§ Try it
Within the records, which lines hold the string "hangs"? Report each one by copying it.

*** Data records Section Begins ***

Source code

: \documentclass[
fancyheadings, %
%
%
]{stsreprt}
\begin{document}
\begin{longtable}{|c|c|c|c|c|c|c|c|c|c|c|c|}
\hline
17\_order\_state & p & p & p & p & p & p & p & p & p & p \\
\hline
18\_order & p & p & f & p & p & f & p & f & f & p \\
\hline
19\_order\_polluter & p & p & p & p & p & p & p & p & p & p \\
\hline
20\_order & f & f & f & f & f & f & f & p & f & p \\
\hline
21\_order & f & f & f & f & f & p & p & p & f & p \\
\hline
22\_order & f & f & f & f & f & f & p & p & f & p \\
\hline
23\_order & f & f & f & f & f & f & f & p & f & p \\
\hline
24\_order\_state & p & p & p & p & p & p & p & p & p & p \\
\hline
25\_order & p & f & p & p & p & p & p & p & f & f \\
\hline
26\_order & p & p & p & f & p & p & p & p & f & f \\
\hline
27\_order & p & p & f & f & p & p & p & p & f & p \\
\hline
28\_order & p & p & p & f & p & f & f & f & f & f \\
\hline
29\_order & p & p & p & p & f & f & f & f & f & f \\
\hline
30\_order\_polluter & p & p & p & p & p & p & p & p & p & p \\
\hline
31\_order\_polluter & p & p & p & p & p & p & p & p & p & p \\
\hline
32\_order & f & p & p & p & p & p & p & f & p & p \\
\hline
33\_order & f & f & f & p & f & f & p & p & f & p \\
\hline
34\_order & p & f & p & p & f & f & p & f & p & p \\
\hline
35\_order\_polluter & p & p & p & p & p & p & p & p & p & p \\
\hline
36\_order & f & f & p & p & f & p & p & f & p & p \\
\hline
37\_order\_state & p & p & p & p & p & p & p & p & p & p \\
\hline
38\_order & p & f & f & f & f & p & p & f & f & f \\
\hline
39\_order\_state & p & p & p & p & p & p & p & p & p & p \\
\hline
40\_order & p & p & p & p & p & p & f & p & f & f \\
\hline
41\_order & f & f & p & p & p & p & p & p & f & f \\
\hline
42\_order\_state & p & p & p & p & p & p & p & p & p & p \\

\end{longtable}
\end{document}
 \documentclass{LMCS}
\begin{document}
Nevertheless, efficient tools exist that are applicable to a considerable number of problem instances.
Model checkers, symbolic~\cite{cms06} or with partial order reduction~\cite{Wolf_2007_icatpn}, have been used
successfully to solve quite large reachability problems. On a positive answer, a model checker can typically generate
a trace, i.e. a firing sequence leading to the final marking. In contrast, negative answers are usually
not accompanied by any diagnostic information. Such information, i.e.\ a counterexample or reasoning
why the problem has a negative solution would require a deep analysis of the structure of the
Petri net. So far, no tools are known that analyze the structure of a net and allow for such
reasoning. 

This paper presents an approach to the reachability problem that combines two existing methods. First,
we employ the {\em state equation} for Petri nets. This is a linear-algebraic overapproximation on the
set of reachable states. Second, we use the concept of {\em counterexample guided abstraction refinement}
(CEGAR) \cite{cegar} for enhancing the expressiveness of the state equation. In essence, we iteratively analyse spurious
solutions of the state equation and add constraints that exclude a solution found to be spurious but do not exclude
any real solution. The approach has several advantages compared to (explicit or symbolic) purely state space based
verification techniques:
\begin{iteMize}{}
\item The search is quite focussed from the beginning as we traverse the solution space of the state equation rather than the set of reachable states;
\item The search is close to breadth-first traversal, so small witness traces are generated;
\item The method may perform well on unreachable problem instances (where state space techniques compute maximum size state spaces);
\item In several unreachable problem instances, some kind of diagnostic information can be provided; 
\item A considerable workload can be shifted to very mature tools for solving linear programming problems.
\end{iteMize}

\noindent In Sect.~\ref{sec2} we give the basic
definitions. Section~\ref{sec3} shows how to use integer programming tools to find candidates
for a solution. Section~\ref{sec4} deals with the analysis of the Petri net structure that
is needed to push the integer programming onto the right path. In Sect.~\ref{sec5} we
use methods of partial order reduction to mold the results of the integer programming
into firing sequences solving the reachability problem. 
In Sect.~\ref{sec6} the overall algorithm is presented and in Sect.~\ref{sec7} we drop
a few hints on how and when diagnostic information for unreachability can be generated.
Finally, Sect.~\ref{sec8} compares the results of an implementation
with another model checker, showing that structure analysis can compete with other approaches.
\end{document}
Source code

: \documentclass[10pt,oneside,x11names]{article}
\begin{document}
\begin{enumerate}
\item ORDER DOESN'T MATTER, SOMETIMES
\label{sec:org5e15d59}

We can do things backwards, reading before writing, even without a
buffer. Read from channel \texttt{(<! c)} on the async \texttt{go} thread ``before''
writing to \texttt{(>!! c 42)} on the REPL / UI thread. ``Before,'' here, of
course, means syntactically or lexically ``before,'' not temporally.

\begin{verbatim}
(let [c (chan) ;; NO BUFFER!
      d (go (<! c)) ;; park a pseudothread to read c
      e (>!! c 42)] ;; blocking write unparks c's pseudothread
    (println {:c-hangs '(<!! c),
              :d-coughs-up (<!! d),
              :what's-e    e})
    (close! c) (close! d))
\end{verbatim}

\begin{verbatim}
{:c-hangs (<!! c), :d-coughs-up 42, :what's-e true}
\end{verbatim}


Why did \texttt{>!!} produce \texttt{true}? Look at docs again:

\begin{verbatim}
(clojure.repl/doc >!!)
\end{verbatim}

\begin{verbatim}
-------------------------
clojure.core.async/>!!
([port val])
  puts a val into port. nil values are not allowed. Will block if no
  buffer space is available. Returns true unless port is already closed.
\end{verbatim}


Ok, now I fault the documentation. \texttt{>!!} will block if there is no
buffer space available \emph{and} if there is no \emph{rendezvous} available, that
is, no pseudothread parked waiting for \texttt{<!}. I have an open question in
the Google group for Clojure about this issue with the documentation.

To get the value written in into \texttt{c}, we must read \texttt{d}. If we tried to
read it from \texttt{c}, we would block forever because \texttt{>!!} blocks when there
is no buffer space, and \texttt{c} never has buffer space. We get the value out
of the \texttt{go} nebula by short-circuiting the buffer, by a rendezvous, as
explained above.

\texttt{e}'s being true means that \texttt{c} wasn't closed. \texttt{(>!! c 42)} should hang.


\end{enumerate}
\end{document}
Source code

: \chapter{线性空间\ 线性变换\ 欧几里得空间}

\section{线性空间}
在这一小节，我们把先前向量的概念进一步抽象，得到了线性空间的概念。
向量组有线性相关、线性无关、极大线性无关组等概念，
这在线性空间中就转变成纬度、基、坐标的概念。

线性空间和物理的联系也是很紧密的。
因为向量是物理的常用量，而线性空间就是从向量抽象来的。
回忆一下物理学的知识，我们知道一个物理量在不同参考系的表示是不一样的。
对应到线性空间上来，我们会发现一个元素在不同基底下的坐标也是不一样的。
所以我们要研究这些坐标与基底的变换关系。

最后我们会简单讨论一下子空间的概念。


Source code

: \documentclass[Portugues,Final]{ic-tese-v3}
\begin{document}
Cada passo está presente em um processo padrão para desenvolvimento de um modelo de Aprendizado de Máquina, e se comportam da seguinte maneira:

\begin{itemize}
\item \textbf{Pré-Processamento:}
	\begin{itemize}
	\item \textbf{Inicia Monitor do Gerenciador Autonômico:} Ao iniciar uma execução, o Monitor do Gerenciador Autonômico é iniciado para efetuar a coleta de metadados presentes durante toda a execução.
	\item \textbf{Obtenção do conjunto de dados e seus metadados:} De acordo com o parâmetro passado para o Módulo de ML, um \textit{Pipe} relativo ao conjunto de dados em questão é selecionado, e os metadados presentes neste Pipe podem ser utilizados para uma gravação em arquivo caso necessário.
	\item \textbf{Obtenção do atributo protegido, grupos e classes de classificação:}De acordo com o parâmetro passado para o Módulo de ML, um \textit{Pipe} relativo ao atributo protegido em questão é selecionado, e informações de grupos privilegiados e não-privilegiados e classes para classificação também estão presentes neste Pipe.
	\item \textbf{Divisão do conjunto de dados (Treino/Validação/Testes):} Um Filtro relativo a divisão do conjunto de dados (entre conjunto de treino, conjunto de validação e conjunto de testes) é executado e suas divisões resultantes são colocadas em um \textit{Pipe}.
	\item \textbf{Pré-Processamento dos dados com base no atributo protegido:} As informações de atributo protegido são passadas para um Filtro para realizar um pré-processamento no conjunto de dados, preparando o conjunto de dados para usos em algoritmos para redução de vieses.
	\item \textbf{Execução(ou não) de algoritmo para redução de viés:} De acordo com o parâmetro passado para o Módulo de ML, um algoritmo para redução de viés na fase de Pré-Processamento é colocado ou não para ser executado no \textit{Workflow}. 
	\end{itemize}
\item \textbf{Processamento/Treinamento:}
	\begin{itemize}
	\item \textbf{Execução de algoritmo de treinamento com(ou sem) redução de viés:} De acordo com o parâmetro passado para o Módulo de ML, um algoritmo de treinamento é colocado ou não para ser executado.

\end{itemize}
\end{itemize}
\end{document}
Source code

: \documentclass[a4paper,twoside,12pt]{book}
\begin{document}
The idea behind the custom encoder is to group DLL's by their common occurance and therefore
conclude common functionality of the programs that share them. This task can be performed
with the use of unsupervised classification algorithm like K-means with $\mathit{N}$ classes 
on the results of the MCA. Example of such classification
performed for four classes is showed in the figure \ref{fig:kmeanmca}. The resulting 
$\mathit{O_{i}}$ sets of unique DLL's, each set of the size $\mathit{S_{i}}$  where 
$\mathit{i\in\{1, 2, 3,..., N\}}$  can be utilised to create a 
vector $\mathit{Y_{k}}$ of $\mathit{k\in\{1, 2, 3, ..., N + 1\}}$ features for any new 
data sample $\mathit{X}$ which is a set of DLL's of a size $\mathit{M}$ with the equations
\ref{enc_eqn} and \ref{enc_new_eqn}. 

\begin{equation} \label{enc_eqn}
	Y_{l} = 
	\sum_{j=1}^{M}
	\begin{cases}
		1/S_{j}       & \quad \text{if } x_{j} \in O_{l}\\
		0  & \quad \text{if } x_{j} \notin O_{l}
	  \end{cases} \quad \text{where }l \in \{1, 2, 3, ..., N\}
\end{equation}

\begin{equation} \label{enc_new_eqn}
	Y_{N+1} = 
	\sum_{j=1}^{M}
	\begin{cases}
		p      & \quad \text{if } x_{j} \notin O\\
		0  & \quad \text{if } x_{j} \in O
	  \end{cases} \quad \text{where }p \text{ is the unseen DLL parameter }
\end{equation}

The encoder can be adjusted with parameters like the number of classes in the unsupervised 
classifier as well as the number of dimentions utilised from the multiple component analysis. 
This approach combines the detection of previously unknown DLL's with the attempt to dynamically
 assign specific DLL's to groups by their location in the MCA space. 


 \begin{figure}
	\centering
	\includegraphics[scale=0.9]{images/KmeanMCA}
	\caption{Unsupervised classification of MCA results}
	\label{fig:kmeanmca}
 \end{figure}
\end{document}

*** Data records Section Ends ***

§ Output for this exercise
    (println {:c-hangs '(<!! c),
{:c-hangs (<!! c), :d-coughs-up 42, :what's-e true}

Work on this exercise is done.